[[ SOURCE MATERIAL, beginning ]]
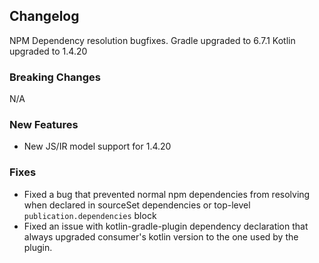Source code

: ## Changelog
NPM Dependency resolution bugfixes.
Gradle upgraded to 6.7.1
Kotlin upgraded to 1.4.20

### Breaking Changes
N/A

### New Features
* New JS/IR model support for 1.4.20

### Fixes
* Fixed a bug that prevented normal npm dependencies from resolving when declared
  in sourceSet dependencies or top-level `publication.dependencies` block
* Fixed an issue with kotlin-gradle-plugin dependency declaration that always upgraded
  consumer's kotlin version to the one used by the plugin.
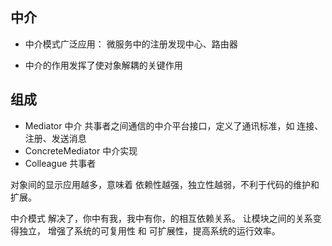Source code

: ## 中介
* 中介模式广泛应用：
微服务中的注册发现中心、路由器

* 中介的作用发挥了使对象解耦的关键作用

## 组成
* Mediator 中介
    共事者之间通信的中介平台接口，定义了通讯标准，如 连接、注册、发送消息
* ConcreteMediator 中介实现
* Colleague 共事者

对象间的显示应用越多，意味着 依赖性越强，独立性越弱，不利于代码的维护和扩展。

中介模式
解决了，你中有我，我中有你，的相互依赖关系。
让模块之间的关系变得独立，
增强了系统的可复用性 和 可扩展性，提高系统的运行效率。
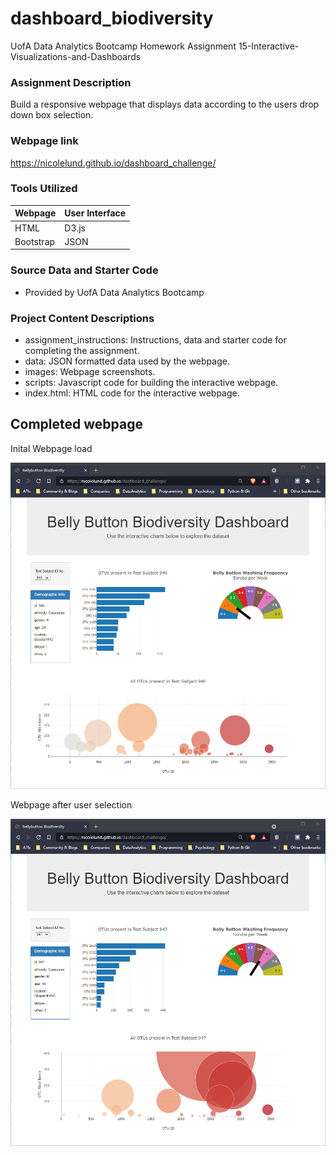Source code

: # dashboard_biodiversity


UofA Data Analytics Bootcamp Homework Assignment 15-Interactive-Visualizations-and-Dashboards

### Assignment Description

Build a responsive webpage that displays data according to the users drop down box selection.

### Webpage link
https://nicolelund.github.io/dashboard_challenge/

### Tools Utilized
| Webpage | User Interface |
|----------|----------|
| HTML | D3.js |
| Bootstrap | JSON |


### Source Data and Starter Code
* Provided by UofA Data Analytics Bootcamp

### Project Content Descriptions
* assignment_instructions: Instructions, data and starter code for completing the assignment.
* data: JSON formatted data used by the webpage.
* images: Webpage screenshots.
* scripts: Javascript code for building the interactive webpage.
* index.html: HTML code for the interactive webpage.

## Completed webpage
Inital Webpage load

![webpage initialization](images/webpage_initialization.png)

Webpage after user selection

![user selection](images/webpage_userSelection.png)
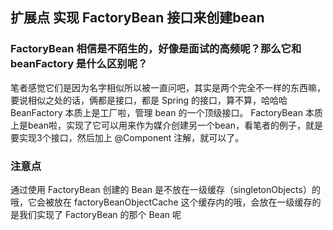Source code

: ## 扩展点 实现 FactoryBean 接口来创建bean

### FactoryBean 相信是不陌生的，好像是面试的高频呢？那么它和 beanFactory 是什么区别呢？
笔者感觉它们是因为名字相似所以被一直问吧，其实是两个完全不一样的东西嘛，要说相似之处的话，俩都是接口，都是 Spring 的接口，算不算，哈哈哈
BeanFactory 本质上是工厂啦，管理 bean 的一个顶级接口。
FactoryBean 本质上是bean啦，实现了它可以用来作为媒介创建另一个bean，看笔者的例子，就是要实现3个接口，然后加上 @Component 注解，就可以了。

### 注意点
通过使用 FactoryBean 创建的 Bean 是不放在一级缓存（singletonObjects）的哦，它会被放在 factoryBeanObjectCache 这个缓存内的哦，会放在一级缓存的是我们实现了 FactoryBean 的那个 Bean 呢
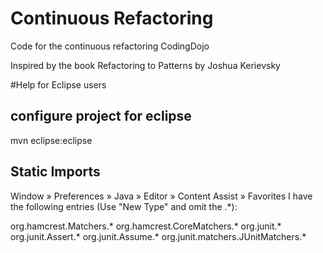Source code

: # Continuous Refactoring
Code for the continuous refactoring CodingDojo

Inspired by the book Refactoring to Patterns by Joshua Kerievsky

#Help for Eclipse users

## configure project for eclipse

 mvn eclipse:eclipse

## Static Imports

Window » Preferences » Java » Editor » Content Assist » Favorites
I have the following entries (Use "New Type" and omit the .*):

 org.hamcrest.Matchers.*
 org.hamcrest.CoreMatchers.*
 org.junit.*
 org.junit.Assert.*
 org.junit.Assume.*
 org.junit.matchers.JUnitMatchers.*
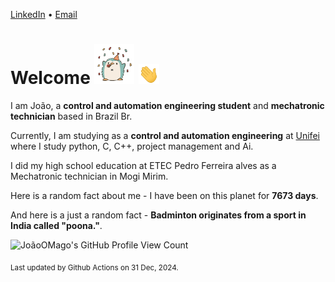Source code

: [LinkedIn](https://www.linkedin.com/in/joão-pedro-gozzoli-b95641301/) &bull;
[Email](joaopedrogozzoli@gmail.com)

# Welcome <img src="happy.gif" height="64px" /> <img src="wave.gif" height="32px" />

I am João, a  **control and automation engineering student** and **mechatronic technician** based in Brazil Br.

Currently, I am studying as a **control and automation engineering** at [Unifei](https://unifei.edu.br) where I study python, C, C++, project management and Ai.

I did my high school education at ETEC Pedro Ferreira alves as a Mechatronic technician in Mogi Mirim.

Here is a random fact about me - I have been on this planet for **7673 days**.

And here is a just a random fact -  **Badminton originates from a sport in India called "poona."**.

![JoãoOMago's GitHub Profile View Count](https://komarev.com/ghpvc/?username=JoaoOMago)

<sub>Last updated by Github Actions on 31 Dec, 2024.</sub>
[[ SOURCE MATERIAL, end ]]
◆ WHAT NEEDS TO BE DONE
All of the entries above are to be duplicated exactly, with every image left out.

◆ EXERCISE ANSWER
Source code

: ## Changelog
NPM Dependency resolution bugfixes.
Gradle upgraded to 6.7.1
Kotlin upgraded to 1.4.20

### Breaking Changes
N/A

### New Features
* New JS/IR model support for 1.4.20

### Fixes
* Fixed a bug that prevented normal npm dependencies from resolving when declared
  in sourceSet dependencies or top-level `publication.dependencies` block
* Fixed an issue with kotlin-gradle-plugin dependency declaration that always upgraded
  consumer's kotlin version to the one used by the plugin.
Source code

: ## 中介
* 中介模式广泛应用：
微服务中的注册发现中心、路由器

* 中介的作用发挥了使对象解耦的关键作用

## 组成
* Mediator 中介
    共事者之间通信的中介平台接口，定义了通讯标准，如 连接、注册、发送消息
* ConcreteMediator 中介实现
* Colleague 共事者

对象间的显示应用越多，意味着 依赖性越强，独立性越弱，不利于代码的维护和扩展。

中介模式
解决了，你中有我，我中有你，的相互依赖关系。
让模块之间的关系变得独立，
增强了系统的可复用性 和 可扩展性，提高系统的运行效率。
Source code

: # dashboard_biodiversity


UofA Data Analytics Bootcamp Homework Assignment 15-Interactive-Visualizations-and-Dashboards

### Assignment Description

Build a responsive webpage that displays data according to the users drop down box selection.

### Webpage link
https://nicolelund.github.io/dashboard_challenge/

### Tools Utilized
| Webpage | User Interface |
|----------|----------|
| HTML | D3.js |
| Bootstrap | JSON |


### Source Data and Starter Code
* Provided by UofA Data Analytics Bootcamp

### Project Content Descriptions
* assignment_instructions: Instructions, data and starter code for completing the assignment.
* data: JSON formatted data used by the webpage.
* images: Webpage screenshots.
* scripts: Javascript code for building the interactive webpage.
* index.html: HTML code for the interactive webpage.

## Completed webpage
Inital Webpage load

![webpage initialization](images/webpage_initialization.png)

Webpage after user selection

![user selection](images/webpage_userSelection.png)
Source code

: ## 扩展点 实现 FactoryBean 接口来创建bean

### FactoryBean 相信是不陌生的，好像是面试的高频呢？那么它和 beanFactory 是什么区别呢？
笔者感觉它们是因为名字相似所以被一直问吧，其实是两个完全不一样的东西嘛，要说相似之处的话，俩都是接口，都是 Spring 的接口，算不算，哈哈哈
BeanFactory 本质上是工厂啦，管理 bean 的一个顶级接口。
FactoryBean 本质上是bean啦，实现了它可以用来作为媒介创建另一个bean，看笔者的例子，就是要实现3个接口，然后加上 @Component 注解，就可以了。

### 注意点
通过使用 FactoryBean 创建的 Bean 是不放在一级缓存（singletonObjects）的哦，它会被放在 factoryBeanObjectCache 这个缓存内的哦，会放在一级缓存的是我们实现了 FactoryBean 的那个 Bean 呢
Source code

: # Continuous Refactoring
Code for the continuous refactoring CodingDojo

Inspired by the book Refactoring to Patterns by Joshua Kerievsky

#Help for Eclipse users

## configure project for eclipse

 mvn eclipse:eclipse

## Static Imports

Window » Preferences » Java » Editor » Content Assist » Favorites
I have the following entries (Use "New Type" and omit the .*):

 org.hamcrest.Matchers.*
 org.hamcrest.CoreMatchers.*
 org.junit.*
 org.junit.Assert.*
 org.junit.Assume.*
 org.junit.matchers.JUnitMatchers.*
Source code

: [LinkedIn](https://www.linkedin.com/in/joão-pedro-gozzoli-b95641301/) &bull;
[Email](joaopedrogozzoli@gmail.com)

# Welcome <img src="happy.gif" height="64px" /> <img src="wave.gif" height="32px" />

I am João, a  **control and automation engineering student** and **mechatronic technician** based in Brazil Br.

Currently, I am studying as a **control and automation engineering** at [Unifei](https://unifei.edu.br) where I study python, C, C++, project management and Ai.

I did my high school education at ETEC Pedro Ferreira alves as a Mechatronic technician in Mogi Mirim.

Here is a random fact about me - I have been on this planet for **7673 days**.

And here is a just a random fact -  **Badminton originates from a sport in India called "poona."**.

![JoãoOMago's GitHub Profile View Count](https://komarev.com/ghpvc/?username=JoaoOMago)

<sub>Last updated by Github Actions on 31 Dec, 2024.</sub>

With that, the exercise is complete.